Grisham’s accounting was sent to the Erik Wemple Blog at 1:55 p.m.
When she is asked about the absence of briefings, Grisham doesn’t talk about her workload. Rather, she points out that the president very frequently answers questions from reporters at ceremonial events, trip departures and so on. She is right about that, as Trump outpaces his predecessors in Q&A sessions. The problem is that those sessions generate additional Qs along with few genuine As, which makes the briefings all the more essential.
Another reason for no briefings, she says, is that reporters abuse them. “They don’t want information, because my team and I give them information every single day. . . . They want a moment, they want their moment on TV so they can peddle their books,” Grisham said during an appearance on Fox News on Thursday.

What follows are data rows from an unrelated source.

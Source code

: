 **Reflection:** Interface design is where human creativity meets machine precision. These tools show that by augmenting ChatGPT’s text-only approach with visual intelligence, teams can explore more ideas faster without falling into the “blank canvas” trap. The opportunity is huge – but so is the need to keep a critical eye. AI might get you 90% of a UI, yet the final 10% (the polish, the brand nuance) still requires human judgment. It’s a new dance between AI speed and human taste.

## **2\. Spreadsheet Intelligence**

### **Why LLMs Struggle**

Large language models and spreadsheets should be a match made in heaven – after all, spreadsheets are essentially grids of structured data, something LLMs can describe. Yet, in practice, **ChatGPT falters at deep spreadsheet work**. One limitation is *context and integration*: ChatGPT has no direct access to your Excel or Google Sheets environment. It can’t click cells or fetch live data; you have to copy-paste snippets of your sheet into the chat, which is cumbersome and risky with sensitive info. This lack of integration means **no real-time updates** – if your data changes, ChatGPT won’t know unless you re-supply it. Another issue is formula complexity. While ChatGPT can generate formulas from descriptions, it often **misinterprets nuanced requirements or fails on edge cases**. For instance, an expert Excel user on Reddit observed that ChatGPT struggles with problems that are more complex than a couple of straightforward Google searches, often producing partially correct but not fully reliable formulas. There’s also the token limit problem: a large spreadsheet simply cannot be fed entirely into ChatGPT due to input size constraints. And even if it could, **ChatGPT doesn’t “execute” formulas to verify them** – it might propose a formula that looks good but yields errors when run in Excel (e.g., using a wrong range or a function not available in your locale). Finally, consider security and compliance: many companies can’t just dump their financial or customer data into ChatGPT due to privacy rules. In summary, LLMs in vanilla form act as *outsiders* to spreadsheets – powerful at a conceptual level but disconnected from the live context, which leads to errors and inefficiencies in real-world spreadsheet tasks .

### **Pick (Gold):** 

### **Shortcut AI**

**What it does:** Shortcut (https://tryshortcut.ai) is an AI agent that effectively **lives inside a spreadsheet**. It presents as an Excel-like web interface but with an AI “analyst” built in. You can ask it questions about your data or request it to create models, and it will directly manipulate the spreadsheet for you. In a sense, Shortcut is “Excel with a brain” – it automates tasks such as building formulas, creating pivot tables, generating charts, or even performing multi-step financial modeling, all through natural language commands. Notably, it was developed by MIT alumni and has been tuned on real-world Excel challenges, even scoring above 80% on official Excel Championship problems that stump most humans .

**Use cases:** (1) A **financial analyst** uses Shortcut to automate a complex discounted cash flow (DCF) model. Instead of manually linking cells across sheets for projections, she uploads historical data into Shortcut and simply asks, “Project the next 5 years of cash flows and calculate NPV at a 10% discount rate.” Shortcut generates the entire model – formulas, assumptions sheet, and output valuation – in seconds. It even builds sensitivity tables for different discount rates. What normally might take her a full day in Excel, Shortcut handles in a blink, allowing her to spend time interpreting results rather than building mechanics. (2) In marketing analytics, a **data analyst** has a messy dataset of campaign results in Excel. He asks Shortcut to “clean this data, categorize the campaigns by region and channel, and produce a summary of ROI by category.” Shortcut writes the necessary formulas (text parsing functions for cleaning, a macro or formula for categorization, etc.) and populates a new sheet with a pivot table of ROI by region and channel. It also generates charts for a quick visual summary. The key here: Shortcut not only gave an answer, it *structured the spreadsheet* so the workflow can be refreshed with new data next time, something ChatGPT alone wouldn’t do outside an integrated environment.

So we checked with Grisham: Do your three roles at the White House prevent you from doing briefings?
“I prioritize everything I do each day — have to with three roles — so if the day ever comes I will prioritize and make the time,” responds Grisham.
She also added: “[It’s] my opinion that with the Press Secretary up there it has turned into more shouting and arguing and gotcha moments over substantive back and forth, which is why I have Cabinet Secretaries and other subject matter experts out there when needed.”